:: Activity ::
Where does "notes" appear in the data? Return each line that holds it.

:: Exercise input ::

____

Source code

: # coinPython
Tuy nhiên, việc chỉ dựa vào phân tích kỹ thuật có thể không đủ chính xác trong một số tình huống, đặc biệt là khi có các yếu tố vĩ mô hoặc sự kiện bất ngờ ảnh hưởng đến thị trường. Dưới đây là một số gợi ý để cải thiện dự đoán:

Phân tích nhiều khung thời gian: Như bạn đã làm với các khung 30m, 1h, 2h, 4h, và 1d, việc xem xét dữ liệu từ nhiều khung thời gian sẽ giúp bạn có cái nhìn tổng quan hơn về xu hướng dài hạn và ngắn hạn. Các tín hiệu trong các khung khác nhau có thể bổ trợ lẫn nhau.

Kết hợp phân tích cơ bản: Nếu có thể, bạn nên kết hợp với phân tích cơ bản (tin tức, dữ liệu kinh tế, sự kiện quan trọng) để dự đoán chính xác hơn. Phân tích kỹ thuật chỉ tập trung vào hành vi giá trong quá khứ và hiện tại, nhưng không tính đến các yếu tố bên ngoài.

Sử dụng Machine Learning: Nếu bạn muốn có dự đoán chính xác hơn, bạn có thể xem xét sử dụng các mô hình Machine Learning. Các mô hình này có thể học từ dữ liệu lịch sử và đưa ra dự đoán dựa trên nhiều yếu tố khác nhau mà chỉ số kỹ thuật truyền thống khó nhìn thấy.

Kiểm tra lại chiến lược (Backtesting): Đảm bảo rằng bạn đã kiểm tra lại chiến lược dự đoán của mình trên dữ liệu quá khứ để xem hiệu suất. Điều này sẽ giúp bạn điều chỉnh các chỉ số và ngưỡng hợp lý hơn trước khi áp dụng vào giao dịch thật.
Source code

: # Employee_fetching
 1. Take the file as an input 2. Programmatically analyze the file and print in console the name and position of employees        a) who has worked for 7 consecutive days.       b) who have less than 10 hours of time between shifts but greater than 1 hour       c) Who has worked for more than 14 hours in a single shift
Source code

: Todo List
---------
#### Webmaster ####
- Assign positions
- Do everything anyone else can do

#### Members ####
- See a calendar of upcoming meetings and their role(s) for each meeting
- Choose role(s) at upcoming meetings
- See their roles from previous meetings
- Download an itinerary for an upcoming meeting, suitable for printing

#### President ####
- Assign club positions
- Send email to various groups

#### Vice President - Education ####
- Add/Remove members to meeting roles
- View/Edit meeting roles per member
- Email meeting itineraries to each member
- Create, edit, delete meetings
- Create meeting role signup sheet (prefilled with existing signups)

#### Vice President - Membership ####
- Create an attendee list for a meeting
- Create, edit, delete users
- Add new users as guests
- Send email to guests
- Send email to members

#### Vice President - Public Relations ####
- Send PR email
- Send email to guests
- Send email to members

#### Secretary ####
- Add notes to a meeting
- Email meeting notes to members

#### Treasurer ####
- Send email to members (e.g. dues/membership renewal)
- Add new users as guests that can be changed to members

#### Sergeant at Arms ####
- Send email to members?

____

:: Exercise solution ::
- Add notes to a meeting
- Email meeting notes to members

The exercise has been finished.